(Given data):

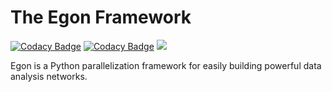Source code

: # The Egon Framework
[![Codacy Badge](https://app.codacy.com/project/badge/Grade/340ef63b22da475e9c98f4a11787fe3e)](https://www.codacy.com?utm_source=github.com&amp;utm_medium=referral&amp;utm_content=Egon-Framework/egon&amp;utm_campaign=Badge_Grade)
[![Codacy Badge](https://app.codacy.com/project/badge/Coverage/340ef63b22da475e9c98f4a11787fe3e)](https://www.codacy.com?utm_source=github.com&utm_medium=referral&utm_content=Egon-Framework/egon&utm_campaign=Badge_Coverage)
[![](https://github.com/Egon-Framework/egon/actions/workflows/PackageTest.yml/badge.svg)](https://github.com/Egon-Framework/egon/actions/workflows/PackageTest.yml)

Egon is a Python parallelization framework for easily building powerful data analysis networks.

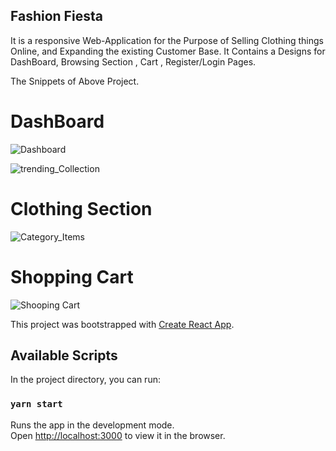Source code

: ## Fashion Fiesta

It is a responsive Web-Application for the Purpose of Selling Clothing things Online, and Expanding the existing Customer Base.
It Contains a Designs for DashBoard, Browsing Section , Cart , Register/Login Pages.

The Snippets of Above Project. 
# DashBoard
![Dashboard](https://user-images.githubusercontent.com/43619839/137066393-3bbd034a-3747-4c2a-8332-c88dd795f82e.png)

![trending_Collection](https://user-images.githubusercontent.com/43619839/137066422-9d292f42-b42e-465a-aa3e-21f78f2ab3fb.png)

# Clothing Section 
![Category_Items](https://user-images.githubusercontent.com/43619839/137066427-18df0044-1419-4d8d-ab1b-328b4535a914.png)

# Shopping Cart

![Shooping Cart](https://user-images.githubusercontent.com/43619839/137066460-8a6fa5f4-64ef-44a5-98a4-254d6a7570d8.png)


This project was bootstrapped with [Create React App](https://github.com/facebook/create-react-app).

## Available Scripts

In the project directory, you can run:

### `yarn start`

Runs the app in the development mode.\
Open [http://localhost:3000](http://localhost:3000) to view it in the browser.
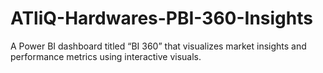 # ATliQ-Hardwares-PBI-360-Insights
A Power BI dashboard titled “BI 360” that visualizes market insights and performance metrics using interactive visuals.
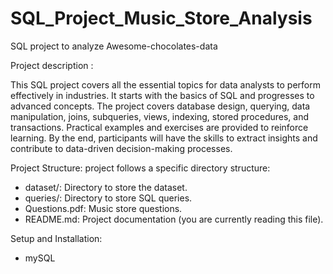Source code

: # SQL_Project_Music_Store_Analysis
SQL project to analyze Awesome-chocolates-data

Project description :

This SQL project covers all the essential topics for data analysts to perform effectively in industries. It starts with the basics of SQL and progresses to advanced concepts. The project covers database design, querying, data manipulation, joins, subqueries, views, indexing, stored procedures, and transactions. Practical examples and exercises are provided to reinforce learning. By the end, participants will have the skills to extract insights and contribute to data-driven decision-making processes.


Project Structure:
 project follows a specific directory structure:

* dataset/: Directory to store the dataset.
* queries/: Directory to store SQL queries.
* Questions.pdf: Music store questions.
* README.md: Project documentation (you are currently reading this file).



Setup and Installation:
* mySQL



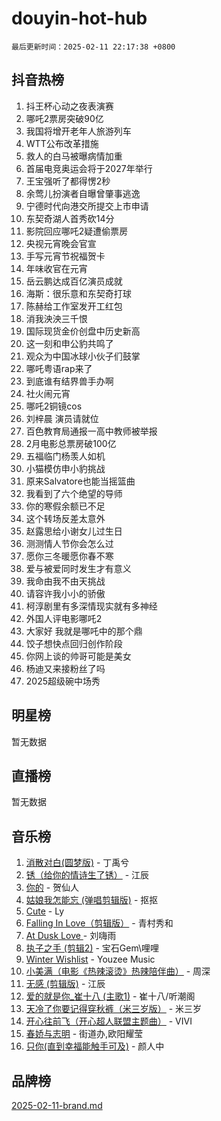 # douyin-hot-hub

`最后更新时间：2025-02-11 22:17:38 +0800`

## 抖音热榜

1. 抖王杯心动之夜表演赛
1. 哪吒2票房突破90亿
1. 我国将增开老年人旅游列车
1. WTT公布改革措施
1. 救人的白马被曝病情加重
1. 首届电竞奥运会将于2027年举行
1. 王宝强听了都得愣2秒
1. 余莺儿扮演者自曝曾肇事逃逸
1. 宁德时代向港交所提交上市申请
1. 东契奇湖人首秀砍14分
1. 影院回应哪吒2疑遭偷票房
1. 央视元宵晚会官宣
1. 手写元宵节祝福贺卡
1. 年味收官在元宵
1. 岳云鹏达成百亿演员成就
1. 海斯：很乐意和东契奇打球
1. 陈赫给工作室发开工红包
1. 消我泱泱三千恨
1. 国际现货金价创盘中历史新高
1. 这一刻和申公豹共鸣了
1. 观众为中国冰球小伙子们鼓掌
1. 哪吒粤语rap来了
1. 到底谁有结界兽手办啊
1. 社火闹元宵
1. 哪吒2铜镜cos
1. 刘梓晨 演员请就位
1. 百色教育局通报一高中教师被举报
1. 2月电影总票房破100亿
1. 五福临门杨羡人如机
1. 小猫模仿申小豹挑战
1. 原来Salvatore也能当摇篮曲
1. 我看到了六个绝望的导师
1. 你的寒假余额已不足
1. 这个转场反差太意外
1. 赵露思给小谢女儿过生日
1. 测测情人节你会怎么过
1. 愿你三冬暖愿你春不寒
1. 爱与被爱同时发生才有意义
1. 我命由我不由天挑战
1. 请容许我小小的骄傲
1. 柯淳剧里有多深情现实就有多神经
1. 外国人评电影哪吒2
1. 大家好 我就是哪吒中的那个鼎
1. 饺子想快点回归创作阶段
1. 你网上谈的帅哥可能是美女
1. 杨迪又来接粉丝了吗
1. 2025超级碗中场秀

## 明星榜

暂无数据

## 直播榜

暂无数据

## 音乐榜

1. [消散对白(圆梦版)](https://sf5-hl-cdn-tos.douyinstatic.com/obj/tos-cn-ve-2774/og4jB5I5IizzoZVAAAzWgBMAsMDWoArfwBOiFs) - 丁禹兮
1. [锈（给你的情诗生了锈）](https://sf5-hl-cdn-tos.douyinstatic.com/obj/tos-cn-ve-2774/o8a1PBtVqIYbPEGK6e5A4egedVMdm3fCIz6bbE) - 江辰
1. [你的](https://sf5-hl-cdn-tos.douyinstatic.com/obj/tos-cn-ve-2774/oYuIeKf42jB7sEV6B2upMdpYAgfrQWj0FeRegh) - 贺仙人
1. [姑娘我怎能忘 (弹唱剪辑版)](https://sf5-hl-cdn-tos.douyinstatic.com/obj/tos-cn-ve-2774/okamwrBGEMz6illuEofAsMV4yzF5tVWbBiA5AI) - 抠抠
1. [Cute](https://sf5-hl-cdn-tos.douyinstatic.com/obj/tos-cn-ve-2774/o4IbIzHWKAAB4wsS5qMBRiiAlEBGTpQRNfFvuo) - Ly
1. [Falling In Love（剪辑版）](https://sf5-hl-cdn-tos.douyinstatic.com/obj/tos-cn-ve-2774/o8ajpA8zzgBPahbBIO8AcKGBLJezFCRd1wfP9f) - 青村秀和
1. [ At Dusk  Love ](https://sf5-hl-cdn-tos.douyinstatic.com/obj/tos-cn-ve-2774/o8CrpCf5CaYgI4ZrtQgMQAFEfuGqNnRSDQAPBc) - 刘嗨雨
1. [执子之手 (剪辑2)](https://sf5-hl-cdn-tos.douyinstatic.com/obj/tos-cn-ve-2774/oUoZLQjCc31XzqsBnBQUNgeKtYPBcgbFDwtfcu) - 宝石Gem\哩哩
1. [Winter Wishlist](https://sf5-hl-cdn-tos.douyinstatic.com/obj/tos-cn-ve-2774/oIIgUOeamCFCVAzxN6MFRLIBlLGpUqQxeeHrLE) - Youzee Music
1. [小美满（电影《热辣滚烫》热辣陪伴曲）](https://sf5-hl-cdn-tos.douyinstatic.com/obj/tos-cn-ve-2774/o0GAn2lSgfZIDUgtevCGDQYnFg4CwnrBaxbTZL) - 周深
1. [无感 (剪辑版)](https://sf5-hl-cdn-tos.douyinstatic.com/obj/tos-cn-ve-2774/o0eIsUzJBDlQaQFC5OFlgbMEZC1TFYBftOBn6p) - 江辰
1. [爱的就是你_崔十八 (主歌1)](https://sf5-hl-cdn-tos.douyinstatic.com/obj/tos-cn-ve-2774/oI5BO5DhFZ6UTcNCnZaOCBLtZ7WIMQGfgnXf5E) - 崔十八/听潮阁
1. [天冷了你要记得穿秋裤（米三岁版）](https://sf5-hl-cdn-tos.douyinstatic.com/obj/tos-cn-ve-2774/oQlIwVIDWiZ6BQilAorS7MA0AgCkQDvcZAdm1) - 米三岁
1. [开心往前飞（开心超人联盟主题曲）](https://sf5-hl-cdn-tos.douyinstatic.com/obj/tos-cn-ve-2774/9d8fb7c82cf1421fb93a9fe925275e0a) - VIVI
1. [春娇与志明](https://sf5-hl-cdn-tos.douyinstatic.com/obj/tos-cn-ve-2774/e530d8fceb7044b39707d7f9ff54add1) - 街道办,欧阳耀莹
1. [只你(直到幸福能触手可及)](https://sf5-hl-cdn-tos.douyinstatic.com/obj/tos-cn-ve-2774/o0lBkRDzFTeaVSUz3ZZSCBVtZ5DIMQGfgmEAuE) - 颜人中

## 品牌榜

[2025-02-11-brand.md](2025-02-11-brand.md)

==

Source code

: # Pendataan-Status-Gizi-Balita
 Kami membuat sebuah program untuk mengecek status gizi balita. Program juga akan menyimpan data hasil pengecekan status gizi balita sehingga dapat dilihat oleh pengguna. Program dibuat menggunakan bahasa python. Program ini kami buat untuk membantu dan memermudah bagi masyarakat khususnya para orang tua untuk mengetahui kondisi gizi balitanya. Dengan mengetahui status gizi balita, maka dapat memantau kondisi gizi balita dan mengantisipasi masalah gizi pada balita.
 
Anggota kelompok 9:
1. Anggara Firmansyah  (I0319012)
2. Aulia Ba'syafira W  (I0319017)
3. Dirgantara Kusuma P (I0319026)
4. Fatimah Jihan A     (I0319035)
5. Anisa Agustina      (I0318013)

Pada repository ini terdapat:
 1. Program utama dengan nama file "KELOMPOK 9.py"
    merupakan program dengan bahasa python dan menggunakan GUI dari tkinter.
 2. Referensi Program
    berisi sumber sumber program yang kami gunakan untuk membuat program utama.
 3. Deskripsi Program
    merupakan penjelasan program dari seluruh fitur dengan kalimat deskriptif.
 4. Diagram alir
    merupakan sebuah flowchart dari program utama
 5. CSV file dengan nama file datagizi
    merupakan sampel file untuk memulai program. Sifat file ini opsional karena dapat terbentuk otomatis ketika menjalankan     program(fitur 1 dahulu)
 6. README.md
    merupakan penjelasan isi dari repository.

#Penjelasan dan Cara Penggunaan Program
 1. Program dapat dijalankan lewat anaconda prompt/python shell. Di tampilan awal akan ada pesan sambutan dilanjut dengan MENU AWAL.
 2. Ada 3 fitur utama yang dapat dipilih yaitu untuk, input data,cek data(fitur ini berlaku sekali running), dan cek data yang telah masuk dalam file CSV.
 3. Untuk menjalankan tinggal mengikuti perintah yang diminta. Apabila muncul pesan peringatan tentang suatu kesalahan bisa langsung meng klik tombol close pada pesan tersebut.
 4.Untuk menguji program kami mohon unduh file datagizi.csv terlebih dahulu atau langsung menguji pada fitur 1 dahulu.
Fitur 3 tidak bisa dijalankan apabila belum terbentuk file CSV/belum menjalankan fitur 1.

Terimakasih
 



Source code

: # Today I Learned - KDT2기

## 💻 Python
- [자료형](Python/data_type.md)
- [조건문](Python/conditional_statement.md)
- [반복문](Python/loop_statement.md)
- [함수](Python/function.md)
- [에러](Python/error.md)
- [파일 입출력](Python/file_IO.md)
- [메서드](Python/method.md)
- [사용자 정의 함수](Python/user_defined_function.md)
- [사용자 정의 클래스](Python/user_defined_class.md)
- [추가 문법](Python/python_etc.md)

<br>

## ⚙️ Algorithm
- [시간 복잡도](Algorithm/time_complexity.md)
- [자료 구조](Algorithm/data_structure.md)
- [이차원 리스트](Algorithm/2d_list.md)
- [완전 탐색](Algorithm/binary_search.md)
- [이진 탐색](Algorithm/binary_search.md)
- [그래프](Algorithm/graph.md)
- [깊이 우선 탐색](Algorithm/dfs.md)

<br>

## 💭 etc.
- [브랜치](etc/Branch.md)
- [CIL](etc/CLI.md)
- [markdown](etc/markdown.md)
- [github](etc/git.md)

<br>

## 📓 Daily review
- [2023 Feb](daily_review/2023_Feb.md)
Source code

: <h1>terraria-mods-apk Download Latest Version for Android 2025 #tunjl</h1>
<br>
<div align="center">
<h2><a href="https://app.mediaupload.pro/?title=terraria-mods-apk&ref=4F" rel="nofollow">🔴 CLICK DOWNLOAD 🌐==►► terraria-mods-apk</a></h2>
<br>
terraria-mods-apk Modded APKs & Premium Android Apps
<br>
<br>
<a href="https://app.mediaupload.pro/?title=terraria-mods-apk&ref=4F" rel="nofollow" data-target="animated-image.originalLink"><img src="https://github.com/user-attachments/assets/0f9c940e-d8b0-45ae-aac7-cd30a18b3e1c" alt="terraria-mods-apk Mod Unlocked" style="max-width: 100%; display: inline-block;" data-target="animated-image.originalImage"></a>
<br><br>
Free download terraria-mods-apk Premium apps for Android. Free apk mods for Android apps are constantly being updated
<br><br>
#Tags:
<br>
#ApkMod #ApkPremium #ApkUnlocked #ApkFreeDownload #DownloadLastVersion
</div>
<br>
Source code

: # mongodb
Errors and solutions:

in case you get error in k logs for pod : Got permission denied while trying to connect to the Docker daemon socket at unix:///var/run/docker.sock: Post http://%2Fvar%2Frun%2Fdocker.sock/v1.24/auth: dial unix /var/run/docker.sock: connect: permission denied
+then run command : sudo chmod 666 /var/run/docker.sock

(Exercise goal): Every line above that holds the word "Clothing" needs to be copied.

(Solution):
It is a responsive Web-Application for the Purpose of Selling Clothing things Online, and Expanding the existing Customer Base.
# Clothing Section 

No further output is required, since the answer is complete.